Your instructions> Repeat every record below exactly as written.

+ + +

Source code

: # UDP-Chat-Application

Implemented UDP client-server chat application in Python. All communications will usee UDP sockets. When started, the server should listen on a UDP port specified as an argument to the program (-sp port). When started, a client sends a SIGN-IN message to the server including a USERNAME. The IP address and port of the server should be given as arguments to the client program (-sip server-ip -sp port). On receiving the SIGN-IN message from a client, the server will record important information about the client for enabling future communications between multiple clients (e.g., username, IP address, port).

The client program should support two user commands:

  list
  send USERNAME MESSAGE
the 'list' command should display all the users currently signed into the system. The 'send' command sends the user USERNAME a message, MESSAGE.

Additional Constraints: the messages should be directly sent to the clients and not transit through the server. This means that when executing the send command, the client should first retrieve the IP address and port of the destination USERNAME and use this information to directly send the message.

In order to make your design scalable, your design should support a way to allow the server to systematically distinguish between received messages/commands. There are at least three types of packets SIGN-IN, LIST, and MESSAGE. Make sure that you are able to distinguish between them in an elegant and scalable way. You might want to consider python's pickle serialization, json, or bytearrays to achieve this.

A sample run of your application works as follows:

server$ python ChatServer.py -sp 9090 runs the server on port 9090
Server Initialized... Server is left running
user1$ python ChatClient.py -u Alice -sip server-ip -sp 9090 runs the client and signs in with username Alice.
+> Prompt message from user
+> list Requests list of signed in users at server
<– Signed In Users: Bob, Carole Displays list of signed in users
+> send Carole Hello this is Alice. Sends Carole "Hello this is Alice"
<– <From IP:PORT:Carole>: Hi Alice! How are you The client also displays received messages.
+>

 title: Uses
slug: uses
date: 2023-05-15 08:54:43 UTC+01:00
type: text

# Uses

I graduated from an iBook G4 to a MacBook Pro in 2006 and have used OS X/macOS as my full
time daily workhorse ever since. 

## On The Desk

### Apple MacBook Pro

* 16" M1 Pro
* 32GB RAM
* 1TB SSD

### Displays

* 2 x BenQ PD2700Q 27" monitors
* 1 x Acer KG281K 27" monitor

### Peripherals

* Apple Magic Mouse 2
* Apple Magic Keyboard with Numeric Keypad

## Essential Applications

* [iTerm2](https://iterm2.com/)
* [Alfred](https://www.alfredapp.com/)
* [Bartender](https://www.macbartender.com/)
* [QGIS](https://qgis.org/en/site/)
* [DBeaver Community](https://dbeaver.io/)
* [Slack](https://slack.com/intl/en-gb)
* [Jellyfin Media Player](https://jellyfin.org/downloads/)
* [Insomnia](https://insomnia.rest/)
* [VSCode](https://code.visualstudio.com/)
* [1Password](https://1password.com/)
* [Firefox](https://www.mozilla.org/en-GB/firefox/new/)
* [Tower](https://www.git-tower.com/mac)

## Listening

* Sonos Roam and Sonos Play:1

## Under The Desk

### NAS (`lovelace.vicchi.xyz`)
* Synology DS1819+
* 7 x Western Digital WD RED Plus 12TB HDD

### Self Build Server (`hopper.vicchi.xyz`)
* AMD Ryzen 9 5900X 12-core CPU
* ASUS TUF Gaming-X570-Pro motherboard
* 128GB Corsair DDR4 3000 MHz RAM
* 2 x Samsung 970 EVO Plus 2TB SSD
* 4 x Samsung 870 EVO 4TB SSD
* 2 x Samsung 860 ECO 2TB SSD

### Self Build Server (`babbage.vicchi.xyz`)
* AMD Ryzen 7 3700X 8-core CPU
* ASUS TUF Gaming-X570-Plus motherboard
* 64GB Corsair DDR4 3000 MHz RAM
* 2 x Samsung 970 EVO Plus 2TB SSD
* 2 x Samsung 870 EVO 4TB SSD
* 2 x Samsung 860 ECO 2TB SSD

+ + +

Answer below>
Source code

: # UDP-Chat-Application

Implemented UDP client-server chat application in Python. All communications will usee UDP sockets. When started, the server should listen on a UDP port specified as an argument to the program (-sp port). When started, a client sends a SIGN-IN message to the server including a USERNAME. The IP address and port of the server should be given as arguments to the client program (-sip server-ip -sp port). On receiving the SIGN-IN message from a client, the server will record important information about the client for enabling future communications between multiple clients (e.g., username, IP address, port).

The client program should support two user commands:

  list
  send USERNAME MESSAGE
the 'list' command should display all the users currently signed into the system. The 'send' command sends the user USERNAME a message, MESSAGE.

Additional Constraints: the messages should be directly sent to the clients and not transit through the server. This means that when executing the send command, the client should first retrieve the IP address and port of the destination USERNAME and use this information to directly send the message.

In order to make your design scalable, your design should support a way to allow the server to systematically distinguish between received messages/commands. There are at least three types of packets SIGN-IN, LIST, and MESSAGE. Make sure that you are able to distinguish between them in an elegant and scalable way. You might want to consider python's pickle serialization, json, or bytearrays to achieve this.

A sample run of your application works as follows:

server$ python ChatServer.py -sp 9090 runs the server on port 9090
Server Initialized... Server is left running
user1$ python ChatClient.py -u Alice -sip server-ip -sp 9090 runs the client and signs in with username Alice.
+> Prompt message from user
+> list Requests list of signed in users at server
<– Signed In Users: Bob, Carole Displays list of signed in users
+> send Carole Hello this is Alice. Sends Carole "Hello this is Alice"
<– <From IP:PORT:Carole>: Hi Alice! How are you The client also displays received messages.
+>

 title: Uses
slug: uses
date: 2023-05-15 08:54:43 UTC+01:00
type: text

# Uses

I graduated from an iBook G4 to a MacBook Pro in 2006 and have used OS X/macOS as my full
time daily workhorse ever since. 

## On The Desk

### Apple MacBook Pro

* 16" M1 Pro
* 32GB RAM
* 1TB SSD

### Displays

* 2 x BenQ PD2700Q 27" monitors
* 1 x Acer KG281K 27" monitor

### Peripherals

* Apple Magic Mouse 2
* Apple Magic Keyboard with Numeric Keypad

## Essential Applications

* [iTerm2](https://iterm2.com/)
* [Alfred](https://www.alfredapp.com/)
* [Bartender](https://www.macbartender.com/)
* [QGIS](https://qgis.org/en/site/)
* [DBeaver Community](https://dbeaver.io/)
* [Slack](https://slack.com/intl/en-gb)
* [Jellyfin Media Player](https://jellyfin.org/downloads/)
* [Insomnia](https://insomnia.rest/)
* [VSCode](https://code.visualstudio.com/)
* [1Password](https://1password.com/)
* [Firefox](https://www.mozilla.org/en-GB/firefox/new/)
* [Tower](https://www.git-tower.com/mac)

## Listening

* Sonos Roam and Sonos Play:1

## Under The Desk

### NAS (`lovelace.vicchi.xyz`)
* Synology DS1819+
* 7 x Western Digital WD RED Plus 12TB HDD

### Self Build Server (`hopper.vicchi.xyz`)
* AMD Ryzen 9 5900X 12-core CPU
* ASUS TUF Gaming-X570-Pro motherboard
* 128GB Corsair DDR4 3000 MHz RAM
* 2 x Samsung 970 EVO Plus 2TB SSD
* 4 x Samsung 870 EVO 4TB SSD
* 2 x Samsung 860 ECO 2TB SSD

### Self Build Server (`babbage.vicchi.xyz`)
* AMD Ryzen 7 3700X 8-core CPU
* ASUS TUF Gaming-X570-Plus motherboard
* 64GB Corsair DDR4 3000 MHz RAM
* 2 x Samsung 970 EVO Plus 2TB SSD
* 2 x Samsung 870 EVO 4TB SSD
* 2 x Samsung 860 ECO 2TB SSD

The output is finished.